= WHAT THE TASK ASKS =
Would you transcribe the data word for word?

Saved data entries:
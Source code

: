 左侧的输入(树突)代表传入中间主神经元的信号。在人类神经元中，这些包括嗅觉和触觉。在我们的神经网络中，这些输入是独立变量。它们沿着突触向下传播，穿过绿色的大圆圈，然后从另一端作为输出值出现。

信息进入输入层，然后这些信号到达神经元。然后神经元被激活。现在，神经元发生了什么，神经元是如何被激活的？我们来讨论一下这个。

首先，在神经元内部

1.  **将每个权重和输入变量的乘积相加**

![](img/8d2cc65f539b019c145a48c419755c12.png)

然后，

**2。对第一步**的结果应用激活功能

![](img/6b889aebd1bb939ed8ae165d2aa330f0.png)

= SOLVED EXERCISE =
Source code

: 左侧的输入(树突)代表传入中间主神经元的信号。在人类神经元中，这些包括嗅觉和触觉。在我们的神经网络中，这些输入是独立变量。它们沿着突触向下传播，穿过绿色的大圆圈，然后从另一端作为输出值出现。

信息进入输入层，然后这些信号到达神经元。然后神经元被激活。现在，神经元发生了什么，神经元是如何被激活的？我们来讨论一下这个。

首先，在神经元内部

1.  **将每个权重和输入变量的乘积相加**

![](img/8d2cc65f539b019c145a48c419755c12.png)

然后，

**2。对第一步**的结果应用激活功能

![](img/6b889aebd1bb939ed8ae165d2aa330f0.png)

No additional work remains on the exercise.